BACK TO THE DRAWING BOARD: LEGISLATING HOLLYWOOD!
A Solution to the Lack of Diverse Programming and Employment Discrimination
in Hollywood that Compiles with the First Amendment.
Christina Shu Jien Chong
Assistant Professor, University of San Francisco
The U.S. Department of Justice “contended that equal employment opportunity in the broadcast industry could ‘contribute significantly toward reducing and ending discrimination in other industries’ because of the ‘enormous impact…television [has] upon American life.’” Courts have also recognized that “communities ‘owe a duty to…take an active interest in the scope and quality of [television programming because these services] have a vast impact on their lives and the lives of their children.’” Unfortunately, even though the government acknowledged that non-discriminatory hiring and diverse programming is important in the film industry, Hollywood continues to promote an insular culture that excludes minorities from influential behind-the-camera and on-screen positions.
Although the government established agencies, such as the FCC, to ensure networks and stations operate in the public’s interest, my recent study revealed that minorities are still underrepresented in film. The results confirmed that minority representation remained nearly stagnant between 2010 and 2014; and the White majority continued to dominate the industry. The lack of diverse perspectives in Hollywood minimizes the number of casting calls seeking non-White talent and perpetuates inaccurate, stereotypical portrayal of minorities. As a result, society’s members develop negative implicit biases about minorities that strengthen the bamboo ceiling and prevent people of color from succeeding as artists.
The courts believe that “individual communities throughout the country…must bear final responsibility for the quality…of television service” and that members of the “public should not feel they are unduly interfering in the private business affairs of others” because the public’s interest in the television programming is direct.
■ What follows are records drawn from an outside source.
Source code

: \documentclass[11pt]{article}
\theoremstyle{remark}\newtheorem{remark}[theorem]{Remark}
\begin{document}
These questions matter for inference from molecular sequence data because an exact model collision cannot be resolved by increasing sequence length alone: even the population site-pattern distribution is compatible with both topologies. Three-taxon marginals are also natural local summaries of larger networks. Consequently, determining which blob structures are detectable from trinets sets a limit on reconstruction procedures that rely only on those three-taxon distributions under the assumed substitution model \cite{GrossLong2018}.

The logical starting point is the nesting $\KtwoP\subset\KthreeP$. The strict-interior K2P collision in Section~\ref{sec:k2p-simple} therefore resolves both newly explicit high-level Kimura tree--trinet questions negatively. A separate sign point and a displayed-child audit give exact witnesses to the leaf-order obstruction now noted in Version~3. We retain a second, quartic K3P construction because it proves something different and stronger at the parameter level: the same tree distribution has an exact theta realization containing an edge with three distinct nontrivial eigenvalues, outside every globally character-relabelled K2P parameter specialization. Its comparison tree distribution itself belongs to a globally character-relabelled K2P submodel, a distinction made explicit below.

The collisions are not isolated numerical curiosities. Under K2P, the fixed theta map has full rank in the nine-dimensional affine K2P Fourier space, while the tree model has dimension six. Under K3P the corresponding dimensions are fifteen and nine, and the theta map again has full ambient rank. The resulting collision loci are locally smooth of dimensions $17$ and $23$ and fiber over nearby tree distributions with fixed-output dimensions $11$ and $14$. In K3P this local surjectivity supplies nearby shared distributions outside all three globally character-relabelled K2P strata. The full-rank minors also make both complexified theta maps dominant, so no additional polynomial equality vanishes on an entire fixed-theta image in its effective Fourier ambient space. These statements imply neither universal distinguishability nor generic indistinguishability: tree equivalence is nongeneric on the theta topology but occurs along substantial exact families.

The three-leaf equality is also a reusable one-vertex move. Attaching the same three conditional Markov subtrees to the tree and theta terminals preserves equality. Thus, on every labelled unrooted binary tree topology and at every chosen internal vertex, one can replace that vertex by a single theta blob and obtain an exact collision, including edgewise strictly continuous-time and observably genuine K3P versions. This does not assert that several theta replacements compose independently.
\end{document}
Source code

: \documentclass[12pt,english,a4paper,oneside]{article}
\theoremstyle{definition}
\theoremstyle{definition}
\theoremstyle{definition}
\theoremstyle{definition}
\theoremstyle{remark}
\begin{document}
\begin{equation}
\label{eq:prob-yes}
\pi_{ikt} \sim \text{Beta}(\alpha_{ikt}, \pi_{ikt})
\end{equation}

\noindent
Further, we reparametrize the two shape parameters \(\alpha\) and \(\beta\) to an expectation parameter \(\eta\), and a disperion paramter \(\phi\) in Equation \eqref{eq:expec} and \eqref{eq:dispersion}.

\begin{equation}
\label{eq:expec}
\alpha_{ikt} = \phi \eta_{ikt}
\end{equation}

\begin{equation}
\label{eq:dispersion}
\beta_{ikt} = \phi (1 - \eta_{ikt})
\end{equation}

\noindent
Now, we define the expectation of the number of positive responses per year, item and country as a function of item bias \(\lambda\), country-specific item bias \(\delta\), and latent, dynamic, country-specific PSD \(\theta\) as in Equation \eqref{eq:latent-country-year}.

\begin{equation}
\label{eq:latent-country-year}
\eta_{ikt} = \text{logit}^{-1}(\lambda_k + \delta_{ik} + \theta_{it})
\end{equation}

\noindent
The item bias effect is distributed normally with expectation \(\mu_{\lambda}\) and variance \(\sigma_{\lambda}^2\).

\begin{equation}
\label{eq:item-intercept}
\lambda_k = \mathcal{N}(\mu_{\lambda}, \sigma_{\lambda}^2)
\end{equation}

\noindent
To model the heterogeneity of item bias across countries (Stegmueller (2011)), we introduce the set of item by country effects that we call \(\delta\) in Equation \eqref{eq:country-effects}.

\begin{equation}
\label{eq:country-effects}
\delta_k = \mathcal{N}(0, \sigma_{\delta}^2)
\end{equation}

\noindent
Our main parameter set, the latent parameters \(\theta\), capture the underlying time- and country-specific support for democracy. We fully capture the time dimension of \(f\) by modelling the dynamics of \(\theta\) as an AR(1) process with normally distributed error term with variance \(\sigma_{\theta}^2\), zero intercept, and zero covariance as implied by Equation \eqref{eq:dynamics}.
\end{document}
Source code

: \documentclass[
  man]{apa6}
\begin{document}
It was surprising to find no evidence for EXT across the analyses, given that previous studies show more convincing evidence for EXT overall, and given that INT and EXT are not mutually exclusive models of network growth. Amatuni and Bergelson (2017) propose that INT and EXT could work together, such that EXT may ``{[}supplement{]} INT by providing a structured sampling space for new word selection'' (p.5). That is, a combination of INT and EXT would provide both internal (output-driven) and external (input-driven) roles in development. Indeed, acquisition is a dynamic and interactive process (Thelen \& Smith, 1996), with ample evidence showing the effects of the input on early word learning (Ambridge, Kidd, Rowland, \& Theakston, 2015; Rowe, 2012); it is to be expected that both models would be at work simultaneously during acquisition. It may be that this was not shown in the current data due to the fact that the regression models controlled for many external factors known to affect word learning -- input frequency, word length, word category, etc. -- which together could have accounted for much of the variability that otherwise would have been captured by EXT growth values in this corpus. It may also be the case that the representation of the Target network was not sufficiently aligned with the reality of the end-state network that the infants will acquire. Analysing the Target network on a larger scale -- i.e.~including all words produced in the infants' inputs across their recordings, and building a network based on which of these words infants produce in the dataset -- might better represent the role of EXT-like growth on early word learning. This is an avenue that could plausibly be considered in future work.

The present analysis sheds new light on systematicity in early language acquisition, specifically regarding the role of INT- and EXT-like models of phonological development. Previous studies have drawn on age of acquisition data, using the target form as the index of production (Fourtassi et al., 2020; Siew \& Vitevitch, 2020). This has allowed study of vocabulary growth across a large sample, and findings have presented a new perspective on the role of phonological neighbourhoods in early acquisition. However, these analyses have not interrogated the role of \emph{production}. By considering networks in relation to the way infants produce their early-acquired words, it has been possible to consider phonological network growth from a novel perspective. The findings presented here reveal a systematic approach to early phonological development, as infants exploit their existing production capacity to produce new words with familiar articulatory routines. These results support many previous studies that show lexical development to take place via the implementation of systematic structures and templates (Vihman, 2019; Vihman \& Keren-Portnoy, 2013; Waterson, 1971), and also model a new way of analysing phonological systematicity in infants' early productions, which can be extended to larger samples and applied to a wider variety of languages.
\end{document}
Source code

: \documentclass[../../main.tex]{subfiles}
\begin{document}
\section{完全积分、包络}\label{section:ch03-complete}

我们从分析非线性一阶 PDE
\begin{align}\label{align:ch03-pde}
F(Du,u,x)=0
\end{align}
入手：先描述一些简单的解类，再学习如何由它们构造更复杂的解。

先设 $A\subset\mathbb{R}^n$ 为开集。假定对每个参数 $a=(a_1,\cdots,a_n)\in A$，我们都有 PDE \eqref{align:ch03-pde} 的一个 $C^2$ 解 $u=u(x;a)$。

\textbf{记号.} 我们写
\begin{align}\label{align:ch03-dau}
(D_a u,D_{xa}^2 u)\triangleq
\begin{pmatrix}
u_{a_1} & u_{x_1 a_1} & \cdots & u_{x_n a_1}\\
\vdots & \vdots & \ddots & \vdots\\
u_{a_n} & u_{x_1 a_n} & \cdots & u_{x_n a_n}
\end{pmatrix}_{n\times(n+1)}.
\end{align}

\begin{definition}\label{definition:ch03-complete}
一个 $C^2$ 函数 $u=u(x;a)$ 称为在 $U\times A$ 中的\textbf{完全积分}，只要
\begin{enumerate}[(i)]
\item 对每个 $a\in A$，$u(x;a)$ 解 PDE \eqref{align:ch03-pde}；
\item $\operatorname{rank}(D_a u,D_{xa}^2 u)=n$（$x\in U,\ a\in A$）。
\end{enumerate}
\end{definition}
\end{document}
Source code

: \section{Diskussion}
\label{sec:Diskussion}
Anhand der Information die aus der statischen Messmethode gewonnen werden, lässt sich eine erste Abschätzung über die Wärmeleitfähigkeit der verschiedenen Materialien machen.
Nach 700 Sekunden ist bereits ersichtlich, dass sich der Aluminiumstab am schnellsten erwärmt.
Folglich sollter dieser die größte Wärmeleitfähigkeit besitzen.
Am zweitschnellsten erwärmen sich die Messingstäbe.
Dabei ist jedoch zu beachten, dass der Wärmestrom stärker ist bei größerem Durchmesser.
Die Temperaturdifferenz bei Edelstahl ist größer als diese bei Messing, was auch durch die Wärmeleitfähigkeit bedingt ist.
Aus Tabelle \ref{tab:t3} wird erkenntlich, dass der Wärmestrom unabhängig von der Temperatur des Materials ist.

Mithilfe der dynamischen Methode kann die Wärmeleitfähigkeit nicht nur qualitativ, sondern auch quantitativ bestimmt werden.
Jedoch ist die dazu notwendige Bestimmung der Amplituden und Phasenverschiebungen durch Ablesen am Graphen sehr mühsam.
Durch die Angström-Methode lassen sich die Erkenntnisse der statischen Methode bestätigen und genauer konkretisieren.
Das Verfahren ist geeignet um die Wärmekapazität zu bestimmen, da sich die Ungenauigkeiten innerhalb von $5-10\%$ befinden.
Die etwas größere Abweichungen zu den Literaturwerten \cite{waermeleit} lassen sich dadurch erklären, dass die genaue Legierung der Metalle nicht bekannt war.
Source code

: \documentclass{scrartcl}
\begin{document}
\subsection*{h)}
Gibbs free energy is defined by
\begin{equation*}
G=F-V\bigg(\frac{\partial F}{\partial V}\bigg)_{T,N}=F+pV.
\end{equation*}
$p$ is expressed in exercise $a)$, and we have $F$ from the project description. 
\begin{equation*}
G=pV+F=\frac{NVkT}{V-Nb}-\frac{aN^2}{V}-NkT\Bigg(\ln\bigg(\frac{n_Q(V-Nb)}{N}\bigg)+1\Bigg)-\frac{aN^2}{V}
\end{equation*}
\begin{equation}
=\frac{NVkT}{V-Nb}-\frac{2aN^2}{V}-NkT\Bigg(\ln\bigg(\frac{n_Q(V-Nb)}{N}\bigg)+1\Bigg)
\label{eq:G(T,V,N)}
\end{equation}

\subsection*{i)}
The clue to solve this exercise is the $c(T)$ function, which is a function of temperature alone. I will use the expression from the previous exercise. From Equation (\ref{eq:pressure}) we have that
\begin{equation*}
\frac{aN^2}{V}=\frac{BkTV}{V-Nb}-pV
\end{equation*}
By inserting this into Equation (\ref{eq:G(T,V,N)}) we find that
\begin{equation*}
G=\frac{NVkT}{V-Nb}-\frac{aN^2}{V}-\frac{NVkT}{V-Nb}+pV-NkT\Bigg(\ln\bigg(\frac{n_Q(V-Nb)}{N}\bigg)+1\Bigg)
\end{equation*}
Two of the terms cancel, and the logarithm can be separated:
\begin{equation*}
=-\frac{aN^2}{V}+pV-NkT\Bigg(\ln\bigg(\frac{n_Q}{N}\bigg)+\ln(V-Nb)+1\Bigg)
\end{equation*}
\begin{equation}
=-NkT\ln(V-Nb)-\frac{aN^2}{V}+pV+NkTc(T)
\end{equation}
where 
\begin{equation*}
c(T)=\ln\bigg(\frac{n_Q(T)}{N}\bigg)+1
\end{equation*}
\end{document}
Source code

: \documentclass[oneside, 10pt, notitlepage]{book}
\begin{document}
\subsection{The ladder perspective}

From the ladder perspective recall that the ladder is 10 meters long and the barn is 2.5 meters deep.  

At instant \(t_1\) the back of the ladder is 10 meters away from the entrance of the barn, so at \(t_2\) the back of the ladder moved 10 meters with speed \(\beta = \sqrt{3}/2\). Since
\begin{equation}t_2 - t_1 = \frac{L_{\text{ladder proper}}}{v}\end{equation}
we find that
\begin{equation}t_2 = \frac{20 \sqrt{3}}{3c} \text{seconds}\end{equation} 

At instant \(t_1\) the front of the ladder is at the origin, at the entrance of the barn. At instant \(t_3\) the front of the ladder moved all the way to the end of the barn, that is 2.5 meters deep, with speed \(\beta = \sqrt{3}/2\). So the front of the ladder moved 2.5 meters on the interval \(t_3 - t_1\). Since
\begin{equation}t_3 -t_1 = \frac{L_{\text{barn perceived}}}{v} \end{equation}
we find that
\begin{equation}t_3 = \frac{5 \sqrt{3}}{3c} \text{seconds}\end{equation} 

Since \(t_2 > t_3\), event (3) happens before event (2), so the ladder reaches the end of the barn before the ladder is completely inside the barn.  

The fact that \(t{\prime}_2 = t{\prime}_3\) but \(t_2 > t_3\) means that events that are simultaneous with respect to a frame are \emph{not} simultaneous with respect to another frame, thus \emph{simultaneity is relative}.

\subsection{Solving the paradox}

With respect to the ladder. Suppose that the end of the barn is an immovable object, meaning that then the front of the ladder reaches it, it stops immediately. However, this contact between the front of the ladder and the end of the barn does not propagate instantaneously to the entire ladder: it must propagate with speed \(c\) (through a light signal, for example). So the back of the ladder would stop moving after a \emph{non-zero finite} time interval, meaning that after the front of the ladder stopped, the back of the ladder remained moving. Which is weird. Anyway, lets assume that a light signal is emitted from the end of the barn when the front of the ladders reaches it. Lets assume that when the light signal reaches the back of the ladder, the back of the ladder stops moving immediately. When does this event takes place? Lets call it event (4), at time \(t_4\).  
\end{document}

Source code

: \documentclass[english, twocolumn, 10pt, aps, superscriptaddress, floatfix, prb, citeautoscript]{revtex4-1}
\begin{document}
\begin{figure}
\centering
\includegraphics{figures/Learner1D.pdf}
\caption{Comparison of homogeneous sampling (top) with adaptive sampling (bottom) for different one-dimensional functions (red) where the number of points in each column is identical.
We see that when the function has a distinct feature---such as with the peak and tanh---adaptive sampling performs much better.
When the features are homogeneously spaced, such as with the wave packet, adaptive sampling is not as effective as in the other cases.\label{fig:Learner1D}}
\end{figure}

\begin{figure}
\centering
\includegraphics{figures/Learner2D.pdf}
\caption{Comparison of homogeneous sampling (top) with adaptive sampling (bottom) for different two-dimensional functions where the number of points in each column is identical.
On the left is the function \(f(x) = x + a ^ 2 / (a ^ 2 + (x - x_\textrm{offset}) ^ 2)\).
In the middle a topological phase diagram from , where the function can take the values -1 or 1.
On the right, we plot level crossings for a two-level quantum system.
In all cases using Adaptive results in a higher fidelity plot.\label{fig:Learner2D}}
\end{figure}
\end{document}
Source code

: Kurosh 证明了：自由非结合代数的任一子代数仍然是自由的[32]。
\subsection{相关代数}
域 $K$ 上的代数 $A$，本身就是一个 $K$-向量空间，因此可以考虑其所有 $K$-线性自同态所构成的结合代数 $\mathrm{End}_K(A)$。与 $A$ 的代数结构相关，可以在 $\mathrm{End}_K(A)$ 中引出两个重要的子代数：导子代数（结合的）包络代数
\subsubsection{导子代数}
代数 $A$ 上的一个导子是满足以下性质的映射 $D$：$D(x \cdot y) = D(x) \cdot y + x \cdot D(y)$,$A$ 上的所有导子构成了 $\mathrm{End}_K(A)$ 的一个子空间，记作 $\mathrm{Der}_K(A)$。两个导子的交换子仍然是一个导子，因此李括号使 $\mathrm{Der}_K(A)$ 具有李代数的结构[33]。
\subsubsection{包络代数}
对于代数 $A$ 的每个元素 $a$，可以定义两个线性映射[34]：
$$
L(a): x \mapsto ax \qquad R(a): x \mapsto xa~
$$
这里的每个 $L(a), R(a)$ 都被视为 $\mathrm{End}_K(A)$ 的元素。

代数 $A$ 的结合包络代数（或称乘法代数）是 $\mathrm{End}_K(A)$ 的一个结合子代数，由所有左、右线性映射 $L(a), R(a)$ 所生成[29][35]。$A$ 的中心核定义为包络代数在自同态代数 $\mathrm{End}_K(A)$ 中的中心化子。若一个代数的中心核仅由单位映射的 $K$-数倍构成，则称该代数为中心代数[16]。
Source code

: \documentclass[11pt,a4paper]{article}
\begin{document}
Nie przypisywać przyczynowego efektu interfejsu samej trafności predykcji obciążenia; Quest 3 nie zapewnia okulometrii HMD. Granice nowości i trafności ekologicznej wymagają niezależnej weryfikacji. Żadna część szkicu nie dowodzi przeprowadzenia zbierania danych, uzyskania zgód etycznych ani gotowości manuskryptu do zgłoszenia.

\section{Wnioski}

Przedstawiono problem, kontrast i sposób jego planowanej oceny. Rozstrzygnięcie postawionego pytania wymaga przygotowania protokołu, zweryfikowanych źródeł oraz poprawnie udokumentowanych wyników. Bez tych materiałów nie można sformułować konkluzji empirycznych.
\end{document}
However, recent decisions, such as Claybrooks v. ABC and Adarand Constructors v. Pena, suggest that courts sometimes fail to recognize the public’s desire to promote anti-discrimination and diversity, especially if these interests conflict with an individual’s freedom of expression.
This article urges the public to hold Congress and the judiciary responsible for creating a film industry that ensures children are exposed to a diverse portrayal of minority experiences and that provides minorities with the equal opportunity to earn a reasonable living in entertainment, America’s most influential industry. Our judges need direction from Congress to establish a precedent that properly balances our country’s First Amendment and anti-discrimination values because, currently, the courts have failed to stop discrimination in Hollywood despite Congress’s passage of Title VII and Section 1981. Entertainment leaders also need congressional guidance because the industry has not eliminated its improper practices through self-regulation. Thus, this article presents a legislative solution that can reduce the film industry’s prejudicial actions without interfering with an artist’s right to express his or her views.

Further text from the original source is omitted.